<<<<
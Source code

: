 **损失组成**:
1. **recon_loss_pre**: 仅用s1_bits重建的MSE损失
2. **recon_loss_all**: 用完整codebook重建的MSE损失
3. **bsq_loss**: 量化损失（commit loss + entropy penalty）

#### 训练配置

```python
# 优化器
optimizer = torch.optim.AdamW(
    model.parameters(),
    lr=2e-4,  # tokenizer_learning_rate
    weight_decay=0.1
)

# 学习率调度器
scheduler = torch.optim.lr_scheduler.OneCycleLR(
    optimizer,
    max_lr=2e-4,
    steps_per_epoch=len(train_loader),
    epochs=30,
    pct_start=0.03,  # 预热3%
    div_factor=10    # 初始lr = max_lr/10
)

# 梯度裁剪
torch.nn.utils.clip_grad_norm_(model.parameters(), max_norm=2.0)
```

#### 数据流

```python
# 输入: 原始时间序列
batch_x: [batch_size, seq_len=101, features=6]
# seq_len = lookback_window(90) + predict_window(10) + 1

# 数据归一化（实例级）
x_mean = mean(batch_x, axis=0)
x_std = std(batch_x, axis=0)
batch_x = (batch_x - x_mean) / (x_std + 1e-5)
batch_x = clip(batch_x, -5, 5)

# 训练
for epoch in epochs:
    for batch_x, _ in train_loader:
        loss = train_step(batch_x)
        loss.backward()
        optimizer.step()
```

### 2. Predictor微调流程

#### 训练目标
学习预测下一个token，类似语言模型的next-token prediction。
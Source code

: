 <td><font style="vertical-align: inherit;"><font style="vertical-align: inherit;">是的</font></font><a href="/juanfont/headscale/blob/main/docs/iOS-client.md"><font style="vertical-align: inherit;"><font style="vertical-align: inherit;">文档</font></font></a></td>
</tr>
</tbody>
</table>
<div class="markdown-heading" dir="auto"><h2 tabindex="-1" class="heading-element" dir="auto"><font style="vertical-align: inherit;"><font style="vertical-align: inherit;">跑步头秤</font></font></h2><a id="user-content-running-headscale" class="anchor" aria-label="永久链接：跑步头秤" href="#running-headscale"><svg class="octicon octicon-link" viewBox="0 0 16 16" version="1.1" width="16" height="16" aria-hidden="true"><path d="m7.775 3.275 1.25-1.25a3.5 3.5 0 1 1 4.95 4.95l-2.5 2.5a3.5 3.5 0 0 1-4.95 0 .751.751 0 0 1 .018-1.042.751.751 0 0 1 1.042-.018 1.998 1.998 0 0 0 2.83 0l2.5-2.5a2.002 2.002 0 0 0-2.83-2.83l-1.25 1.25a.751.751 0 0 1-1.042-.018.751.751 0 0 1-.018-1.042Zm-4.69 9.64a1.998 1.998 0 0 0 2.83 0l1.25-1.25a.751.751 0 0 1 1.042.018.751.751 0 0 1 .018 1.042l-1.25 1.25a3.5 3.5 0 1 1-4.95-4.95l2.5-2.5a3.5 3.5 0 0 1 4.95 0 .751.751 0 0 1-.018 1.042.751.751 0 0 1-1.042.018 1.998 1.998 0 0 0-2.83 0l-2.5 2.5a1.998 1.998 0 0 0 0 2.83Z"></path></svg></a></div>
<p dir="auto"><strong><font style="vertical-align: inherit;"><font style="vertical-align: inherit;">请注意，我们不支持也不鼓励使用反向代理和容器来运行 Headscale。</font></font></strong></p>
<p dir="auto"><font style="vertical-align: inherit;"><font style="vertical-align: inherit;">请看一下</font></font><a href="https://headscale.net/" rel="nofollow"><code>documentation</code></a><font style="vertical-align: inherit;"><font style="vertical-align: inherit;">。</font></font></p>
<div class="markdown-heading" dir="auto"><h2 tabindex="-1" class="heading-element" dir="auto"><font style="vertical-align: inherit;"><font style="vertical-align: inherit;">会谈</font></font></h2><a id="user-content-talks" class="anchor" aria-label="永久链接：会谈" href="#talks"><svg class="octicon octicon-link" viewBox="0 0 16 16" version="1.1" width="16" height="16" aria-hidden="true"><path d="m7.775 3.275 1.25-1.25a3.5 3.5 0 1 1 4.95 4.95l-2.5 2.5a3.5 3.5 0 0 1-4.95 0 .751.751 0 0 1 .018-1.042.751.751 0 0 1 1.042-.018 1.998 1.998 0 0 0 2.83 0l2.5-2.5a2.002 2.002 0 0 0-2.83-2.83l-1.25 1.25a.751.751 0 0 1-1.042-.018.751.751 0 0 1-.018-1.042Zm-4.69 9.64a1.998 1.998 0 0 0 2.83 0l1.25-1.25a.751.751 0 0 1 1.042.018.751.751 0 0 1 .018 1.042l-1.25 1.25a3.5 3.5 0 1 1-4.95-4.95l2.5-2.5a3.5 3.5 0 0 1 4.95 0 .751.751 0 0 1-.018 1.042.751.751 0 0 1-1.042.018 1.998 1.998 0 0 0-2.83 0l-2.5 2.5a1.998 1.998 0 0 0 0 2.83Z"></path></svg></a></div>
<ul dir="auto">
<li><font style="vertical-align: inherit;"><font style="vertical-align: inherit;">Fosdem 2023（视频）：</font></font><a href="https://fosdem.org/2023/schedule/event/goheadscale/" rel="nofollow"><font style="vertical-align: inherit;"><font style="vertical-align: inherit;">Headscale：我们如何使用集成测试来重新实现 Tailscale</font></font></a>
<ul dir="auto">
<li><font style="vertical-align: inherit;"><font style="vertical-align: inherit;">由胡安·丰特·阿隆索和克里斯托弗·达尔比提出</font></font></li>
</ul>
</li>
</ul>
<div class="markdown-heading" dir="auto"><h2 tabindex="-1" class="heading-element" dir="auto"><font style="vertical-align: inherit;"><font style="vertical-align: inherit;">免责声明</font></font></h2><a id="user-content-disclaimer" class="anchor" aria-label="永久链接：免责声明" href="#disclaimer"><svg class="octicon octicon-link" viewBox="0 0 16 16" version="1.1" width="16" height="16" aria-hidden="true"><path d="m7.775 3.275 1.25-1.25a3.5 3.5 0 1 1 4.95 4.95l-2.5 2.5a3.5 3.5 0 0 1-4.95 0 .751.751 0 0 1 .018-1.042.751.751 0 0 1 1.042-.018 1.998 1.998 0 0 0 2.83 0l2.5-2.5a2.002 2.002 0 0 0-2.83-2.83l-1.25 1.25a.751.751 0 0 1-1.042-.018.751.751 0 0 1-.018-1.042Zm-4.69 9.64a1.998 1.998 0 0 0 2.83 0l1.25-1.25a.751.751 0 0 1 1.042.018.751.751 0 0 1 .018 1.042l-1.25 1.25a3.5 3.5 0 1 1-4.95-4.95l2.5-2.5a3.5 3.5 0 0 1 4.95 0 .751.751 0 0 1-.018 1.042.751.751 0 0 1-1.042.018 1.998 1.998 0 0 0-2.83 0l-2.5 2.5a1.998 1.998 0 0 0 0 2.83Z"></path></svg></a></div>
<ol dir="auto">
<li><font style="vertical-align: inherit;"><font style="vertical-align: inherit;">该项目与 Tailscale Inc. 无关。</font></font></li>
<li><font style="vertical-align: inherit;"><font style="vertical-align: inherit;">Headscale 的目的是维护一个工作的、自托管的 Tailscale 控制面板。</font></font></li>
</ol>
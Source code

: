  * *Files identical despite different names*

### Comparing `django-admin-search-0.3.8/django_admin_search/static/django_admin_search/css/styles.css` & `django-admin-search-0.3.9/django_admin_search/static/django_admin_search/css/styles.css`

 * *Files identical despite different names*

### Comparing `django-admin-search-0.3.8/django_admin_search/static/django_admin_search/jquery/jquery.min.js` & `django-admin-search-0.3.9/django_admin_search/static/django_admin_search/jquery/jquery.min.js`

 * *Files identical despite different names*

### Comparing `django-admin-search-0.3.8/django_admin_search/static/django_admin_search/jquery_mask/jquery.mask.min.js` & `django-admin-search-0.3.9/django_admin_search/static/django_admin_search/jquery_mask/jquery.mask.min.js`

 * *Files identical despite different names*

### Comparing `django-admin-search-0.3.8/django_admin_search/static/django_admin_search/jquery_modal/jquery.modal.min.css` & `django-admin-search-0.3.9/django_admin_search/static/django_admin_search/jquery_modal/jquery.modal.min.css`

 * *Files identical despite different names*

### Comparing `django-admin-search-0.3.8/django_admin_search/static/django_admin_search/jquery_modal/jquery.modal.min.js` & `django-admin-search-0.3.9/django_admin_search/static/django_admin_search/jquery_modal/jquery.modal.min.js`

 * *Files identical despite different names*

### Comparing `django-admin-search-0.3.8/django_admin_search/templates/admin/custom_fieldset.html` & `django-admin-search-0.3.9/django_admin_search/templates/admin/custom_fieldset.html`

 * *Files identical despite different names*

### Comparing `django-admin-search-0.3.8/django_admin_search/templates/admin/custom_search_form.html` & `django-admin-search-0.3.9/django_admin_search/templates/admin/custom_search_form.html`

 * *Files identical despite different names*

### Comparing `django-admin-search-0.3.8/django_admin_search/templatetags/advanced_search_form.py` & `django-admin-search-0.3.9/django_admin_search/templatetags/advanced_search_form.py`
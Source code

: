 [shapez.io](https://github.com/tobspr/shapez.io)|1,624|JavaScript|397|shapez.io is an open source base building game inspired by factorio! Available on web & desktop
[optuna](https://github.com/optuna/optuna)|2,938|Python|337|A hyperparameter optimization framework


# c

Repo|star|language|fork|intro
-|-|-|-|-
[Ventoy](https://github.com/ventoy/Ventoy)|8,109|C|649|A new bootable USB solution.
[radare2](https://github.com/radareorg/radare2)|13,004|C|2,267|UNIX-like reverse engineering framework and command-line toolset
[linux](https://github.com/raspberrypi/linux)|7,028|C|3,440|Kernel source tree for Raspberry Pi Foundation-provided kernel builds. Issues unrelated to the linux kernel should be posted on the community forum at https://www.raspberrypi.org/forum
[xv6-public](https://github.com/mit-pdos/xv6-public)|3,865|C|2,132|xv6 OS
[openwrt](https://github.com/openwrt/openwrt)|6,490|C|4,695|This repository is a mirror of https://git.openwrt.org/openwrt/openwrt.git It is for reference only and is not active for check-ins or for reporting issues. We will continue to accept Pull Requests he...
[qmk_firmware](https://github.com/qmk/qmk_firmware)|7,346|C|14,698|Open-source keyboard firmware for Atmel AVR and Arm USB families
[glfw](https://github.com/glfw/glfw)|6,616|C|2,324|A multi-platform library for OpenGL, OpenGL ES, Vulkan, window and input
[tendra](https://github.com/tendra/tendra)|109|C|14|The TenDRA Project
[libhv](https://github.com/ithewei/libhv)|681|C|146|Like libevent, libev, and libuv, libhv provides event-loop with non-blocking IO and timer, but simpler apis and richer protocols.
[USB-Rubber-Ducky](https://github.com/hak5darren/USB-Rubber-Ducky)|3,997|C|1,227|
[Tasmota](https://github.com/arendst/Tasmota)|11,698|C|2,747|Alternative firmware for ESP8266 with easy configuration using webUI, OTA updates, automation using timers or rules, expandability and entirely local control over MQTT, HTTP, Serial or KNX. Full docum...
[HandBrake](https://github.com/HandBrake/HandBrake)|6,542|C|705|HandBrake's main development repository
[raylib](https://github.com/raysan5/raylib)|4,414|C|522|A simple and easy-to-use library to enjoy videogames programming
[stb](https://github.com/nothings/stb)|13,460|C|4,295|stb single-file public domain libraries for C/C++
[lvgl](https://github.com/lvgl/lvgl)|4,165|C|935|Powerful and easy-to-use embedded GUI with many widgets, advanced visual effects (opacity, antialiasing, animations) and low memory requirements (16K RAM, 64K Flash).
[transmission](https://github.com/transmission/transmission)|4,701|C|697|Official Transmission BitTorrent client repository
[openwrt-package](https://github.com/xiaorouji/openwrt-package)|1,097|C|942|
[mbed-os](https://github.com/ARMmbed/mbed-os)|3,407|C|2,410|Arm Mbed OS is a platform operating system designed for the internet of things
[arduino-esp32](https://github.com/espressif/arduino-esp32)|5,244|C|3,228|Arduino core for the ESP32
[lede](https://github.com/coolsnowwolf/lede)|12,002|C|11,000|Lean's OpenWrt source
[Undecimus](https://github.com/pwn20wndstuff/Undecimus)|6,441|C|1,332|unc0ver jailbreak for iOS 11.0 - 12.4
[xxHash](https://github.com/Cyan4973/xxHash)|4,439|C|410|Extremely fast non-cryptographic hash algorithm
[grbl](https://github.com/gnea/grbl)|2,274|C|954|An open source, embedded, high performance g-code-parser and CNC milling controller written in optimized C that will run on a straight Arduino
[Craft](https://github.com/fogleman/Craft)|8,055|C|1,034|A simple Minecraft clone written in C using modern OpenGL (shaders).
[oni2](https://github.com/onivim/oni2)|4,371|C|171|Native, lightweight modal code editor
>>>>
— What is needed —
The line containing "libraries for C/C++" and all lines after it, through the last line of the data, should be retyped exactly.

— Answer section —
[stb](https://github.com/nothings/stb)|13,460|C|4,295|stb single-file public domain libraries for C/C++
[lvgl](https://github.com/lvgl/lvgl)|4,165|C|935|Powerful and easy-to-use embedded GUI with many widgets, advanced visual effects (opacity, antialiasing, animations) and low memory requirements (16K RAM, 64K Flash).
[transmission](https://github.com/transmission/transmission)|4,701|C|697|Official Transmission BitTorrent client repository
[openwrt-package](https://github.com/xiaorouji/openwrt-package)|1,097|C|942|
[mbed-os](https://github.com/ARMmbed/mbed-os)|3,407|C|2,410|Arm Mbed OS is a platform operating system designed for the internet of things
[arduino-esp32](https://github.com/espressif/arduino-esp32)|5,244|C|3,228|Arduino core for the ESP32
[lede](https://github.com/coolsnowwolf/lede)|12,002|C|11,000|Lean's OpenWrt source
[Undecimus](https://github.com/pwn20wndstuff/Undecimus)|6,441|C|1,332|unc0ver jailbreak for iOS 11.0 - 12.4
[xxHash](https://github.com/Cyan4973/xxHash)|4,439|C|410|Extremely fast non-cryptographic hash algorithm
[grbl](https://github.com/gnea/grbl)|2,274|C|954|An open source, embedded, high performance g-code-parser and CNC milling controller written in optimized C that will run on a straight Arduino
[Craft](https://github.com/fogleman/Craft)|8,055|C|1,034|A simple Minecraft clone written in C using modern OpenGL (shaders).
[oni2](https://github.com/onivim/oni2)|4,371|C|171|Native, lightweight modal code editor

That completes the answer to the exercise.